* [Task prompt]
Work through the records that follow and return each line containing the word "Cache".

* [Entries shown]
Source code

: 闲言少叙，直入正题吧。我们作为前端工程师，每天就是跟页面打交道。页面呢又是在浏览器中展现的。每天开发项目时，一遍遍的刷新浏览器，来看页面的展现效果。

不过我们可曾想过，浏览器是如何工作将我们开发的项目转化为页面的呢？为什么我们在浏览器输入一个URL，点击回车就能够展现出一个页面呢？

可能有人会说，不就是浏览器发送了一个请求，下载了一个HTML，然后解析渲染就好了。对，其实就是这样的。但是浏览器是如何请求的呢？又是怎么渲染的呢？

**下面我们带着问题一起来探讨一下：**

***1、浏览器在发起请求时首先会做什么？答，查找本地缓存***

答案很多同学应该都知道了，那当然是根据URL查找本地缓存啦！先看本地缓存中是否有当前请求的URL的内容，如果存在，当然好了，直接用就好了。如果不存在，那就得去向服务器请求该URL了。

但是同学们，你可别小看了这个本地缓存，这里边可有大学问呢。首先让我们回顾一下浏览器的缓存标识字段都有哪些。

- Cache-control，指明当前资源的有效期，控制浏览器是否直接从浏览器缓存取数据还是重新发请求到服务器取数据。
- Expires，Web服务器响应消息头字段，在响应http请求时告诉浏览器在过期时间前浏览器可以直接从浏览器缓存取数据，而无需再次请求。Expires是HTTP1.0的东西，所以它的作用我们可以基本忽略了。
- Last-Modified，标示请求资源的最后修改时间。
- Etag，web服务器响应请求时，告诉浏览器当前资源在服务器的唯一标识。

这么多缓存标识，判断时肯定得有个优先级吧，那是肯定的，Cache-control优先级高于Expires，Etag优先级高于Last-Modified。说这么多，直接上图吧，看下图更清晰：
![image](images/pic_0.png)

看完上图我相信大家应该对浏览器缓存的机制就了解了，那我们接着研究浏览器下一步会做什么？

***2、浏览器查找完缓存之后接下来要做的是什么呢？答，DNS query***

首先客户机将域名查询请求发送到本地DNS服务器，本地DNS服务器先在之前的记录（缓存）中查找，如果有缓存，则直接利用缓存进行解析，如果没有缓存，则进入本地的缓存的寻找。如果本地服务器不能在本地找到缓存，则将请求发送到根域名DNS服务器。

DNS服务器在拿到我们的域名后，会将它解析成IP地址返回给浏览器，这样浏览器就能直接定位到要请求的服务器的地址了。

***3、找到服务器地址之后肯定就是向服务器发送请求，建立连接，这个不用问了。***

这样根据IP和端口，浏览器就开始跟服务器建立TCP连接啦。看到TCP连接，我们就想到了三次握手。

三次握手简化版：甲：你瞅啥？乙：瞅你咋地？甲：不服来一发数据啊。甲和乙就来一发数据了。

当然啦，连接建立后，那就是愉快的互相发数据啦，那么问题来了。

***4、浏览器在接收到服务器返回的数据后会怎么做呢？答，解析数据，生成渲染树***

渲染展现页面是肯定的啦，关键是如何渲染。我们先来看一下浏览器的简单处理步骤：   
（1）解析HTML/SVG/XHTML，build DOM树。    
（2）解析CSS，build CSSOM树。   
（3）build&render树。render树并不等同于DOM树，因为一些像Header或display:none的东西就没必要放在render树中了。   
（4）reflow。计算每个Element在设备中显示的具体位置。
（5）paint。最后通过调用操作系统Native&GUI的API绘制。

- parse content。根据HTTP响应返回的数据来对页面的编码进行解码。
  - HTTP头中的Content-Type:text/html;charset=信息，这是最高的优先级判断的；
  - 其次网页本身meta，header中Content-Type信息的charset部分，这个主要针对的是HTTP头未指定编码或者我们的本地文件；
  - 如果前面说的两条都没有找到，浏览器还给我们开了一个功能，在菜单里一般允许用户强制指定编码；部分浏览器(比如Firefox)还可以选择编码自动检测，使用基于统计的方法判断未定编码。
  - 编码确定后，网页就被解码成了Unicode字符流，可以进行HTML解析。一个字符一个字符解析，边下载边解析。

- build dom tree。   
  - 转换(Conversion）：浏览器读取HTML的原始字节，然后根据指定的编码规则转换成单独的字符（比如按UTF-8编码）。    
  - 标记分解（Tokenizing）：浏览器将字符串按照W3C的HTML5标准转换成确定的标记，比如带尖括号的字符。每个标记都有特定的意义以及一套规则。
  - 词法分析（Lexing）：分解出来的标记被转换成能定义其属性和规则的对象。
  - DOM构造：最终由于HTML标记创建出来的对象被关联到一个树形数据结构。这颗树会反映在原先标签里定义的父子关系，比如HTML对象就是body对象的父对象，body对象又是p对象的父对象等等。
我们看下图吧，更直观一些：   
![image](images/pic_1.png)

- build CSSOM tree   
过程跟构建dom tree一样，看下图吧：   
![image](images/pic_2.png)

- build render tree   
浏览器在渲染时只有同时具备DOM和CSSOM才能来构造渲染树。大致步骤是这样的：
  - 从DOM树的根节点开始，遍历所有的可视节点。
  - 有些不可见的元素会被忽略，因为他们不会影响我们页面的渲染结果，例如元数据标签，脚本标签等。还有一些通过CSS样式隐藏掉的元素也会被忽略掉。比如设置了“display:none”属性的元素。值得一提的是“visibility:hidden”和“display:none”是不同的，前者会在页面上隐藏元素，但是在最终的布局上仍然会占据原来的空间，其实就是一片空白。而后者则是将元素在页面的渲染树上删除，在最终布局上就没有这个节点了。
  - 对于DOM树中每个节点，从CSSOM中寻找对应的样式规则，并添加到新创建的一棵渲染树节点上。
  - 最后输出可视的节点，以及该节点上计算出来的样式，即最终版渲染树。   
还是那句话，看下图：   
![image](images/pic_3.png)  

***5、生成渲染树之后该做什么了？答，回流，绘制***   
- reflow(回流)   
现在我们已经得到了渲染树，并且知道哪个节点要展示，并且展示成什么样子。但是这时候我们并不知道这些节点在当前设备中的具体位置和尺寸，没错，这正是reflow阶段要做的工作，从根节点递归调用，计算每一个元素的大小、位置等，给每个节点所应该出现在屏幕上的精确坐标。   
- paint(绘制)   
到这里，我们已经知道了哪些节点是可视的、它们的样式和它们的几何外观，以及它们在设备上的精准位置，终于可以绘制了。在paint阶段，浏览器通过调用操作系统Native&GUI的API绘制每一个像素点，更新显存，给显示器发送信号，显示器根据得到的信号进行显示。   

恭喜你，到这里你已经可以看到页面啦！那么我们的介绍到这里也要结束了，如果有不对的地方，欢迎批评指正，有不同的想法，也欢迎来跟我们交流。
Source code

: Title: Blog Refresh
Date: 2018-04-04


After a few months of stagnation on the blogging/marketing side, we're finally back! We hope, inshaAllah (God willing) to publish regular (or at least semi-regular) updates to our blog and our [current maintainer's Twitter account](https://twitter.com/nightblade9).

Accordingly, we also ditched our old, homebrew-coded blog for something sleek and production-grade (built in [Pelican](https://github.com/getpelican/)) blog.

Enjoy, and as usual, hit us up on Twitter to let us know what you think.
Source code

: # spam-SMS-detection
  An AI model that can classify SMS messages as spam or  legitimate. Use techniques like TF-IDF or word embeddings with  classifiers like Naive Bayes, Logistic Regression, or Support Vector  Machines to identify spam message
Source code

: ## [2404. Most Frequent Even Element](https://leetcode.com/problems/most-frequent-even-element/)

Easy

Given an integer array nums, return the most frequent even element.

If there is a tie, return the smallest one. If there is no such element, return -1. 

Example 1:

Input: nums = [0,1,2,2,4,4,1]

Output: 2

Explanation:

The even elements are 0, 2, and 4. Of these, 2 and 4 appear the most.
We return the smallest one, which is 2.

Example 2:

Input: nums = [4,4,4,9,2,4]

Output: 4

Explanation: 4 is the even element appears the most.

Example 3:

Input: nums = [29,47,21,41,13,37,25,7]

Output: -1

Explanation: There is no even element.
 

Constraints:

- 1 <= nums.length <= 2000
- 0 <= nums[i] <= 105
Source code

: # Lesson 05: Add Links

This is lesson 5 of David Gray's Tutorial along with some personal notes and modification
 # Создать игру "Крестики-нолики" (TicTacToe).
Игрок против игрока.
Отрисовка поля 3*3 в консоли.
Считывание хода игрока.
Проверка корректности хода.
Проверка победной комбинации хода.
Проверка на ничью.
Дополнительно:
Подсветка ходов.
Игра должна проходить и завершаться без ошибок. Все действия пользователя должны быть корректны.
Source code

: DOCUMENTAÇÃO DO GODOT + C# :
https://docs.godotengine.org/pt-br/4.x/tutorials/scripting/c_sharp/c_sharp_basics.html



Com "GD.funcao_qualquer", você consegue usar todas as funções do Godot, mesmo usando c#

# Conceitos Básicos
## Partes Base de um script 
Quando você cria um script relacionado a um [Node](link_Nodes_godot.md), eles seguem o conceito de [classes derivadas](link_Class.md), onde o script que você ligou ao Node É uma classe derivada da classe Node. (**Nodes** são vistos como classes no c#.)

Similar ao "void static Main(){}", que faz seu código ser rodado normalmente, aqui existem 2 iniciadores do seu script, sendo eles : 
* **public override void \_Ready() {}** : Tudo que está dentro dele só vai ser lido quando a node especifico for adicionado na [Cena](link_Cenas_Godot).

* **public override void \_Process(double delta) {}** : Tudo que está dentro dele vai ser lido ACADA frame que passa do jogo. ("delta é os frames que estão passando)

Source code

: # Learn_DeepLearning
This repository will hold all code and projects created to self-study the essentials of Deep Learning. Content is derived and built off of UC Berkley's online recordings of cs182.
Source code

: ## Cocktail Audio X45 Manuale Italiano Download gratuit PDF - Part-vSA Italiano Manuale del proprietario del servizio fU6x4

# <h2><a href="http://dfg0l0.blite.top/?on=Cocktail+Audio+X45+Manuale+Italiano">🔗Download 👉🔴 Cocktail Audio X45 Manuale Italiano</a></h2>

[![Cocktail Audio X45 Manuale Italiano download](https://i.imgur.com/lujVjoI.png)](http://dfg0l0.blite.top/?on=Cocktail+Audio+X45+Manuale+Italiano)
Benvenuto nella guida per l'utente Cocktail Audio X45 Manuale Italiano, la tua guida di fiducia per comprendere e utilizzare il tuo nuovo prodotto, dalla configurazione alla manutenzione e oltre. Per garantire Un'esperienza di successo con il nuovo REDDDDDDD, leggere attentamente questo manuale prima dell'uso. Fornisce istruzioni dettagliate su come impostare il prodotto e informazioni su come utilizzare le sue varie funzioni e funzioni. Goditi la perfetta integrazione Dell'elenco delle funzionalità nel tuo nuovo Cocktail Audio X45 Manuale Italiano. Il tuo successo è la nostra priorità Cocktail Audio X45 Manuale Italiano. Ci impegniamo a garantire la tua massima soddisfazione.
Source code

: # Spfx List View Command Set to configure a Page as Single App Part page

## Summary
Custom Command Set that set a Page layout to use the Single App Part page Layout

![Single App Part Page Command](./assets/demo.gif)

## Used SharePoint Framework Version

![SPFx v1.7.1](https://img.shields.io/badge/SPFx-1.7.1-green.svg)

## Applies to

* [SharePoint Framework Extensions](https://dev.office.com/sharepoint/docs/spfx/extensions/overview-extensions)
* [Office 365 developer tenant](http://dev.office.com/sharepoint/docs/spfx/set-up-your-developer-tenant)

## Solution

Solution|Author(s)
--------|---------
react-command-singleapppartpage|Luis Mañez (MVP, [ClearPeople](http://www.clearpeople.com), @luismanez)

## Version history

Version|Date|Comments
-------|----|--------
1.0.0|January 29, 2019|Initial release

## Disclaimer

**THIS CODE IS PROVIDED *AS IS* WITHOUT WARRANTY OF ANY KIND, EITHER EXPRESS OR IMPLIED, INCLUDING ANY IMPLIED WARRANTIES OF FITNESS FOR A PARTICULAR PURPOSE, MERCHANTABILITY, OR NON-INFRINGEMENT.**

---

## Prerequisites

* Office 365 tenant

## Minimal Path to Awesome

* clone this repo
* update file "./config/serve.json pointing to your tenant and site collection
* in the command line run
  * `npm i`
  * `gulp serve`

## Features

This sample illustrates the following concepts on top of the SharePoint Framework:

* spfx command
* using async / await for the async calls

* [Finished task]
- Cache-control，指明当前资源的有效期，控制浏览器是否直接从浏览器缓存取数据还是重新发请求到服务器取数据。
这么多缓存标识，判断时肯定得有个优先级吧，那是肯定的，Cache-control优先级高于Expires，Etag优先级高于Last-Modified。说这么多，直接上图吧，看下图更清晰：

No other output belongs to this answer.